START EXTRACTED MATERIAL

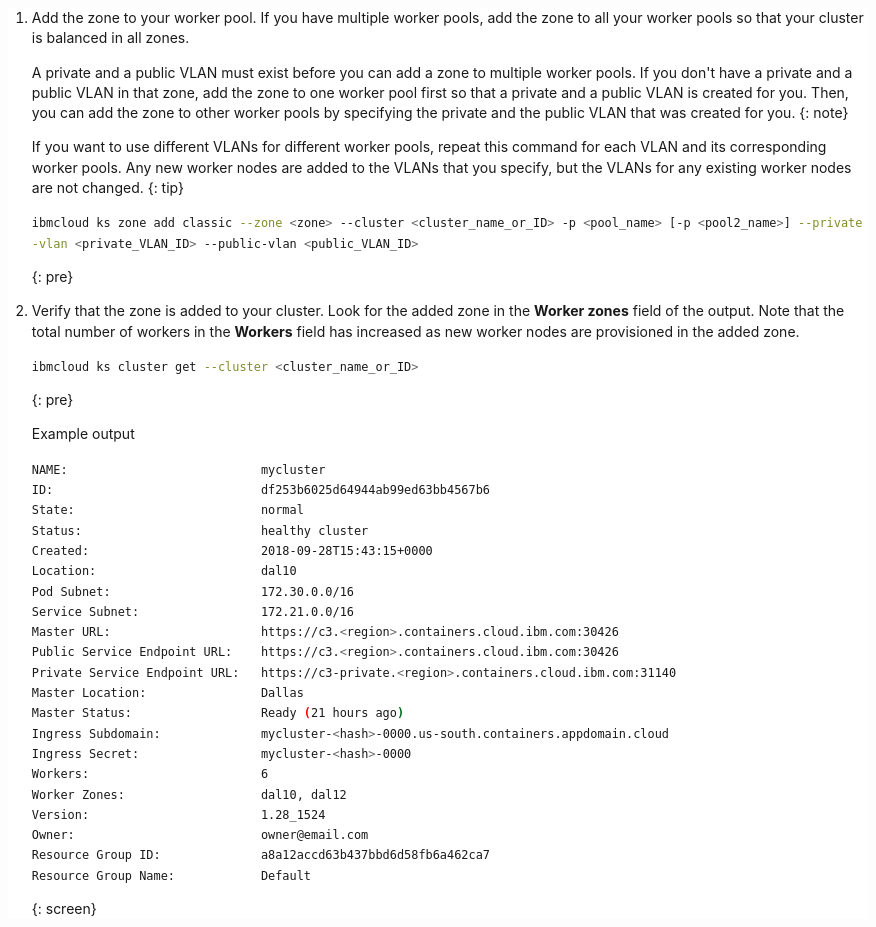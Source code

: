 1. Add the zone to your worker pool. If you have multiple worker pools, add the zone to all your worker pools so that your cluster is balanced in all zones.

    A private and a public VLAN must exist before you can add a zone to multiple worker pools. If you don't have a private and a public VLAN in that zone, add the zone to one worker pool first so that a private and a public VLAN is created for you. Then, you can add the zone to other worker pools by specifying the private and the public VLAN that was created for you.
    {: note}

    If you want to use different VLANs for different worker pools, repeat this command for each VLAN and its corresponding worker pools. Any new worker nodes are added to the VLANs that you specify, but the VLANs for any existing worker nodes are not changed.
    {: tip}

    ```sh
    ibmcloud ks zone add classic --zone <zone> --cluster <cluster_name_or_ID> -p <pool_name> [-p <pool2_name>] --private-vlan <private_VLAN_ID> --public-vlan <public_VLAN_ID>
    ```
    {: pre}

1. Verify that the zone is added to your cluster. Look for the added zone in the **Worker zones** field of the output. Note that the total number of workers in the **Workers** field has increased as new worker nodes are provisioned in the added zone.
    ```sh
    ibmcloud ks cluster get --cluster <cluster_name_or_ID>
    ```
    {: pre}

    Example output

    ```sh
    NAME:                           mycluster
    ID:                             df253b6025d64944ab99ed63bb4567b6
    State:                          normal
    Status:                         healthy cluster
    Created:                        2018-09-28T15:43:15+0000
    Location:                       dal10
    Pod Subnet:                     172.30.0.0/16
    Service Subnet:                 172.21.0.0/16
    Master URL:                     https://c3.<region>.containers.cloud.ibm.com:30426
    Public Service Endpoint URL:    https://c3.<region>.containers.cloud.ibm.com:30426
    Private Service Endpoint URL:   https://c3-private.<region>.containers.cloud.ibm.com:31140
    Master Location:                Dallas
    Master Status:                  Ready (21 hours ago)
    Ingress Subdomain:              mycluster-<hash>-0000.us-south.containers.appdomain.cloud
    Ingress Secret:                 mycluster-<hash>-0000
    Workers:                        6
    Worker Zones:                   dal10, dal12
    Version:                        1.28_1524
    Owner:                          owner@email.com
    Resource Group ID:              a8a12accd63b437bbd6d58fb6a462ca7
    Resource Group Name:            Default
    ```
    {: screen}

END EXTRACTED MATERIAL

INSTRUCTIONS TO FOLLOW:
Across all the records, find the lines containing the word "added" and reproduce each one.

RESPONSE TO THE TASK:
    If you want to use different VLANs for different worker pools, repeat this command for each VLAN and its corresponding worker pools. Any new worker nodes are added to the VLANs that you specify, but the VLANs for any existing worker nodes are not changed.
1. Verify that the zone is added to your cluster. Look for the added zone in the **Worker zones** field of the output. Note that the total number of workers in the **Workers** field has increased as new worker nodes are provisioned in the added zone.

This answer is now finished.